# Data Management for Individual Scientists

Authors: Erik Tollerud & Brigitta Sipőcz

In Astronomy, "Data Management" is typically used to describe large-scale efforts like the Gigabytes-per-second Large Synoptic Survey Telescope or the over a hundred different observing modes James Webb Space Telescope.  But for an individual scientist, the general concept data management still applies, just in a very different sense: managing data from or for your own scientific projects.  This tutorial aims to suggest some guidelines and pitfalls for personal data management.

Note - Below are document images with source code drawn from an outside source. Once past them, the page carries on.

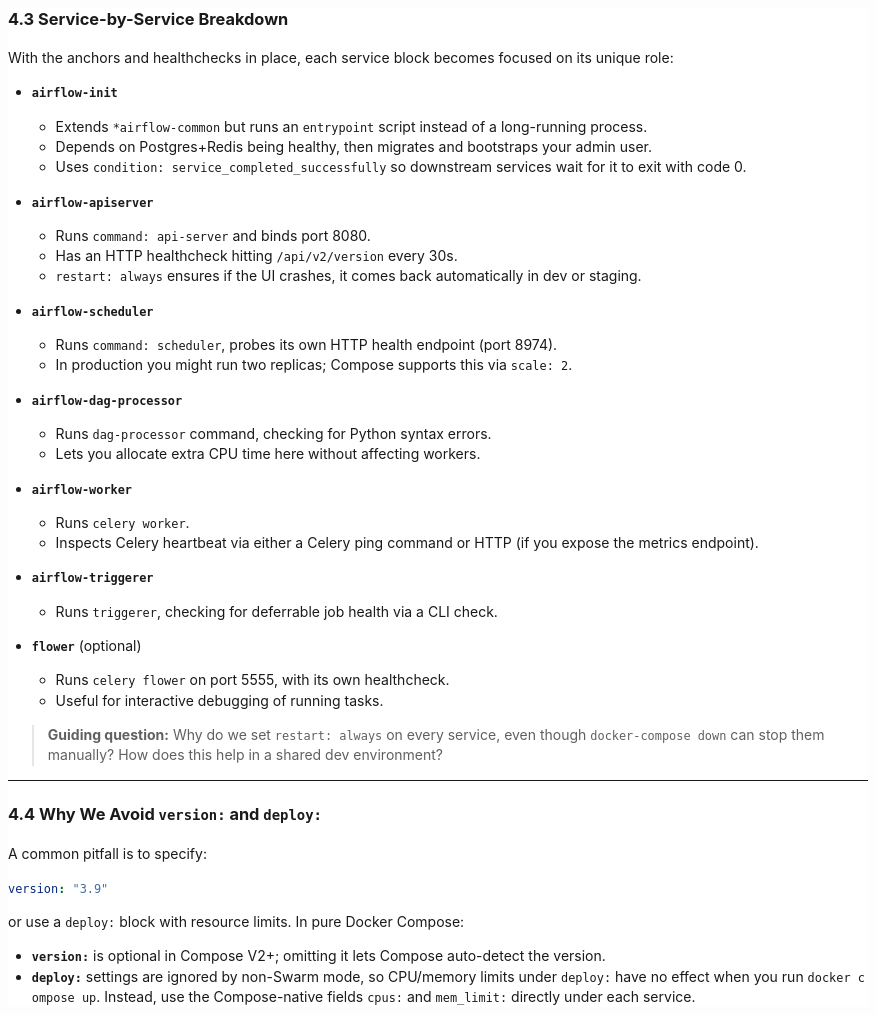 ### 4.3 Service-by-Service Breakdown

With the anchors and healthchecks in place, each service block becomes focused on its unique role:

* **`airflow-init`**

  * Extends `*airflow-common` but runs an `entrypoint` script instead of a long-running process.
  * Depends on Postgres+Redis being healthy, then migrates and bootstraps your admin user.
  * Uses `condition: service_completed_successfully` so downstream services wait for it to exit with code 0.

* **`airflow-apiserver`**

  * Runs `command: api-server` and binds port 8080.
  * Has an HTTP healthcheck hitting `/api/v2/version` every 30s.
  * `restart: always` ensures if the UI crashes, it comes back automatically in dev or staging.

* **`airflow-scheduler`**

  * Runs `command: scheduler`, probes its own HTTP health endpoint (port 8974).
  * In production you might run two replicas; Compose supports this via `scale: 2`.

* **`airflow-dag-processor`**

  * Runs `dag-processor` command, checking for Python syntax errors.
  * Lets you allocate extra CPU time here without affecting workers.

* **`airflow-worker`**

  * Runs `celery worker`.
  * Inspects Celery heartbeat via either a Celery ping command or HTTP (if you expose the metrics endpoint).

* **`airflow-triggerer`**

  * Runs `triggerer`, checking for deferrable job health via a CLI check.

* **`flower`** (optional)

  * Runs `celery flower` on port 5555, with its own healthcheck.
  * Useful for interactive debugging of running tasks.

> **Guiding question:** Why do we set `restart: always` on every service, even though `docker-compose down` can stop them manually? How does this help in a shared dev environment?

---

### 4.4 Why We Avoid `version:` and `deploy:`

A common pitfall is to specify:

```yaml
version: "3.9"
```

or use a `deploy:` block with resource limits. In pure Docker Compose:

* **`version:`** is optional in Compose V2+; omitting it lets Compose auto-detect the version.
* **`deploy:`** settings are ignored by non-Swarm mode, so CPU/memory limits under `deploy:` have no effect when you run `docker compose up`. Instead, use the Compose-native fields `cpus:` and `mem_limit:` directly under each service.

While this tutorial covers several levels of complexity, there is one golden rule, which you should remember even if you remember nothing else: Do Not Make Your Own Format. You need only examine the examples that are shown in [the astropy table reader docs](http://docs.astropy.org/en/stable/io/ascii/#supported-formats) or the related [fixed width gallery](http://docs.astropy.org/en/stable/io/ascii/fixed_width_gallery.html#fixed-width-gallery) to see the needless complexity that has been introduced by well-meaning astronomers that chose to roll their own.  While the tools available to us often make it easy, do your best to resist. Future collaborators, future co-workers, future students, and future you will thank you.

Note that while this tutorial is primarily based on Python and some parts are Python-specific to provide concrete examples, most of the guidelines discussed here apply to a range of approaches and languages.

# DM the Easy Way: "automatic" tools

## Integrated Caching

Some software packages provide caching - i.e., after a file is downloaded, it's automatically saved somewhere and used automatically the next time you ask for it. This can be a convenient way to ensure data you need for your work is available and limit your impact on remote servers that might provide the data.

As an example, consider the following function for downloading a Hubble Space Telescope image of one of the greatest galaxies - the Local Group dwarf GR8:

In [None]:
from astropy.utils import data
from astropy.io import fits

gr8_url = 'https://archive.stsci.edu/pub/hlsp/angst/acs/hlsp_angst_hst_acs-wfc_10915-gr8_f814w_v1_ref.fits'
gr8_fn = data.download_file(gr8_url, cache=True)
fits.open(gr8_fn).info()

The first time you run this it should take a little while to run the download (it's a 70MB file), but if you run it again, you'll see it's almost instantaneous.  This is because the file has been saved in a (relatively hidden to you) location and is re-used when you ask for it again.

This may seem like an easy way to manage your data, but consider these cases:
* What happens if the remote file gets udated?
* What happens if you start running out of space and want to delete some of your old data files?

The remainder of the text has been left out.